§ Task to carry out
Beginning with the line containing "- Automatizar procesos completos" and ending with the last line of the entries below, copy each line exactly and nothing else.

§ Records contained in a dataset
↓

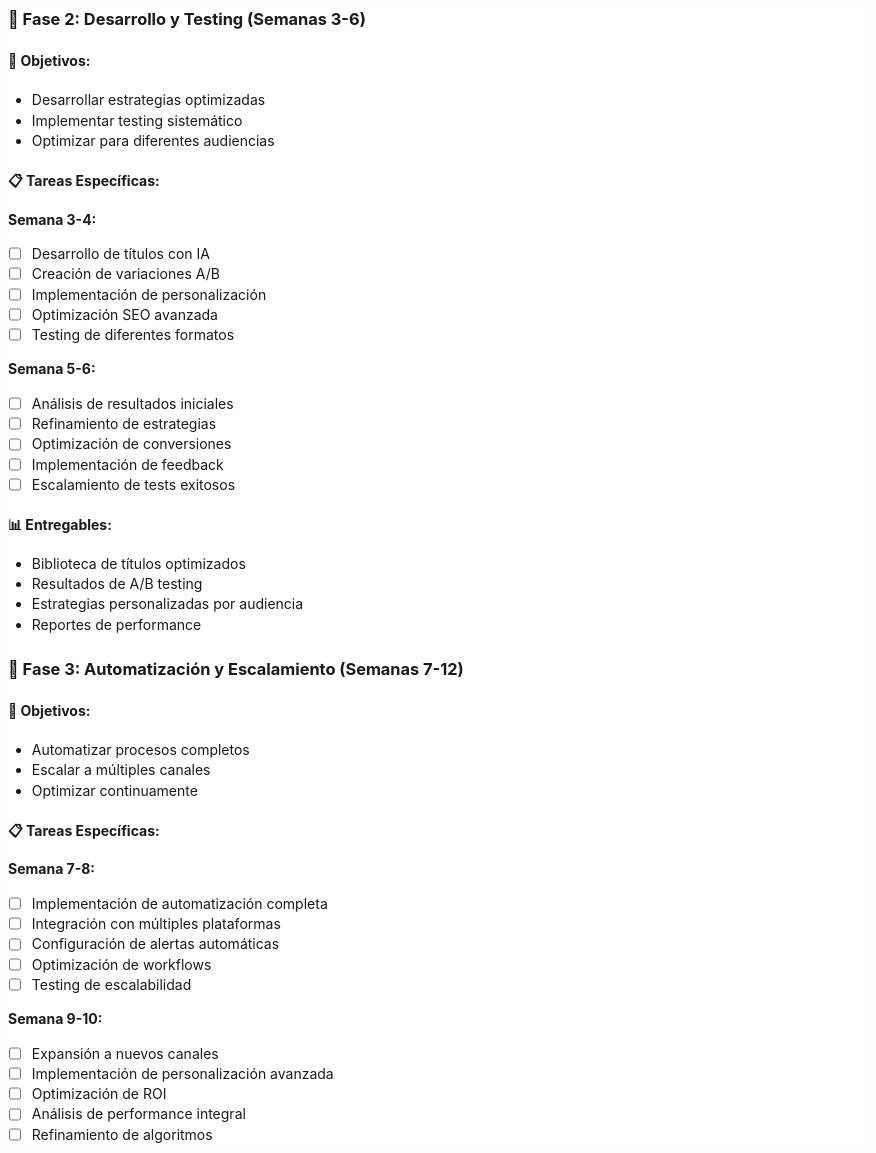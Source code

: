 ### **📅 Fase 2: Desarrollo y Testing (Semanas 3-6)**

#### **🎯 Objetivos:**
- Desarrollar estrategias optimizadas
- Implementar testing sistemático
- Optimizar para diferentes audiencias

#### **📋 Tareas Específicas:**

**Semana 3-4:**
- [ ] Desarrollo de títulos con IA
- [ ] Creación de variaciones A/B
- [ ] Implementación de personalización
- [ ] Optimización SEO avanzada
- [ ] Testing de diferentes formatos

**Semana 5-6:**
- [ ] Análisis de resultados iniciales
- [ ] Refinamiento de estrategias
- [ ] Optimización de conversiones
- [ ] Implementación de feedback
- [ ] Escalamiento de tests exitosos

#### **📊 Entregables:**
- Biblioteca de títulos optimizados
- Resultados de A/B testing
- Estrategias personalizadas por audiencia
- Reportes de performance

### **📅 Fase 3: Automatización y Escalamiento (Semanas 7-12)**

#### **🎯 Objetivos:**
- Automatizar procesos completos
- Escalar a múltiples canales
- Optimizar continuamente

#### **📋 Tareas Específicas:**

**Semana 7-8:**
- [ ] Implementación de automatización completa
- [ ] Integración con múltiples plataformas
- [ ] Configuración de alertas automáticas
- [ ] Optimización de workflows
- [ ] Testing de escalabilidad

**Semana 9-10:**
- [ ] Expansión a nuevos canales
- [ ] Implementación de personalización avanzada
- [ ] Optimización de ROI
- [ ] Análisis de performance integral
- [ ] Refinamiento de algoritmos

↑

§ Task result
- Automatizar procesos completos
- Escalar a múltiples canales
- Optimizar continuamente

#### **📋 Tareas Específicas:**

**Semana 7-8:**
- [ ] Implementación de automatización completa
- [ ] Integración con múltiples plataformas
- [ ] Configuración de alertas automáticas
- [ ] Optimización de workflows
- [ ] Testing de escalabilidad

**Semana 9-10:**
- [ ] Expansión a nuevos canales
- [ ] Implementación de personalización avanzada
- [ ] Optimización de ROI
- [ ] Análisis de performance integral
- [ ] Refinamiento de algoritmos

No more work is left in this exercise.